▸ Your assignment: Isolate every line in the records below with "that" in it.

Data records
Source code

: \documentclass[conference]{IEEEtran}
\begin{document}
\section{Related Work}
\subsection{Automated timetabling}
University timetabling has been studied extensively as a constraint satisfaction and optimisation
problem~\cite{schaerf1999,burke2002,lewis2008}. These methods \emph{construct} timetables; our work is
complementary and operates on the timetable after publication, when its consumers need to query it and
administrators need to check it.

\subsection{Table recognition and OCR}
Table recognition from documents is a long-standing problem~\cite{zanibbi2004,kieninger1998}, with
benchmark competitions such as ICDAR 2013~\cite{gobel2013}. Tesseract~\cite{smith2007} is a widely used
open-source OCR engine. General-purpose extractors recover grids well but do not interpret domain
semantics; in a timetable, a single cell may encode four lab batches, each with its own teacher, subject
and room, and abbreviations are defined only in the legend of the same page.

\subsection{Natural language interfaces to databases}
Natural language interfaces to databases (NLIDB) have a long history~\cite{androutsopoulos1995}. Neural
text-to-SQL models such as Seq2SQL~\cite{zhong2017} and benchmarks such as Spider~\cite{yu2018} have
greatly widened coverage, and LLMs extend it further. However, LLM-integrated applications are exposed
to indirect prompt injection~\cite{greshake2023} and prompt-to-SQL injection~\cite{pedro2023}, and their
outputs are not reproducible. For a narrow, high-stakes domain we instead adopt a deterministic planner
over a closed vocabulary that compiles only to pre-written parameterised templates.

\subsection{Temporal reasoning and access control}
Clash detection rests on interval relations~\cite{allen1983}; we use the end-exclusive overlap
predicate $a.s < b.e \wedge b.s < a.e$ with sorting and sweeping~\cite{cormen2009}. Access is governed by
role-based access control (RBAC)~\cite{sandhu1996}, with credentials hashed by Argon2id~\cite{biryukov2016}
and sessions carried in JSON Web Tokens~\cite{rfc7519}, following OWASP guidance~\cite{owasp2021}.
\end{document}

...

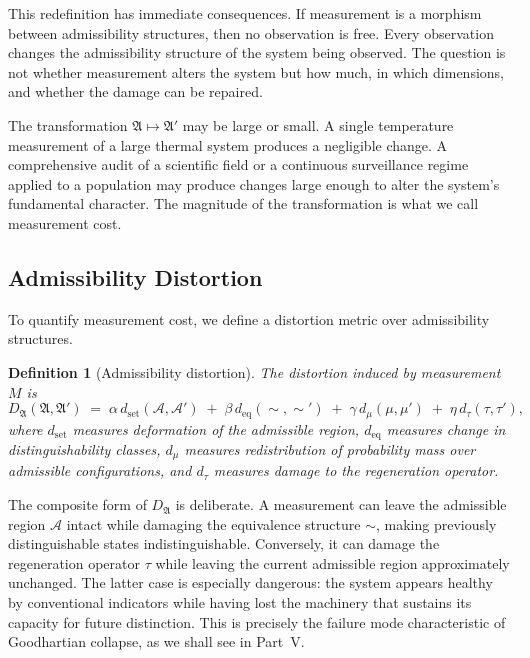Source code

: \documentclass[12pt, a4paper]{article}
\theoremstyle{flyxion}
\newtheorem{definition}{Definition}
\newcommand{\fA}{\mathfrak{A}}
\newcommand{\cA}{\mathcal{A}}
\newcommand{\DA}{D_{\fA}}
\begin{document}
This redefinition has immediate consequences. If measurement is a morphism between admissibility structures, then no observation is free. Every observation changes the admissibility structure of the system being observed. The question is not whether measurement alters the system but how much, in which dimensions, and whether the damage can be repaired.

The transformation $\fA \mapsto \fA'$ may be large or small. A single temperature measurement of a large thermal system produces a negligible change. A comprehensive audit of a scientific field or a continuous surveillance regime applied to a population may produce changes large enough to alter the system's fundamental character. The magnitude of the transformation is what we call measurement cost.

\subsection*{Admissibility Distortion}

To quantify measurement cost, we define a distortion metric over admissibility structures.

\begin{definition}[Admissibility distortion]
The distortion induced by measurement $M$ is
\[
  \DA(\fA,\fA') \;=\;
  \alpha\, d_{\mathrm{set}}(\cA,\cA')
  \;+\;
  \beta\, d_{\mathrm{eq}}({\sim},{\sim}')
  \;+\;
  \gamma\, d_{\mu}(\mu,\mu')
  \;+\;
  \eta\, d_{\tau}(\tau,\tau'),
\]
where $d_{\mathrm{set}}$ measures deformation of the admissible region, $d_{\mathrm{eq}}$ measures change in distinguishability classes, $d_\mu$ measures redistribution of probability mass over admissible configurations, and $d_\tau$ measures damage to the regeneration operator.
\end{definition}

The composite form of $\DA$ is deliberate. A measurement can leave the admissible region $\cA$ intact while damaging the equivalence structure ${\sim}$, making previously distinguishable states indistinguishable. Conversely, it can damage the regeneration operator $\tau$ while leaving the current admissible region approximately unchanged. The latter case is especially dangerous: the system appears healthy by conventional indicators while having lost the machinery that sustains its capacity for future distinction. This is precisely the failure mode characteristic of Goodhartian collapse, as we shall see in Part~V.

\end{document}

▸ Task result:
over a closed vocabulary that compiles only to pre-written parameterised templates.
The composite form of $\DA$ is deliberate. A measurement can leave the admissible region $\cA$ intact while damaging the equivalence structure ${\sim}$, making previously distinguishable states indistinguishable. Conversely, it can damage the regeneration operator $\tau$ while leaving the current admissible region approximately unchanged. The latter case is especially dangerous: the system appears healthy by conventional indicators while having lost the machinery that sustains its capacity for future distinction. This is precisely the failure mode characteristic of Goodhartian collapse, as we shall see in Part~V.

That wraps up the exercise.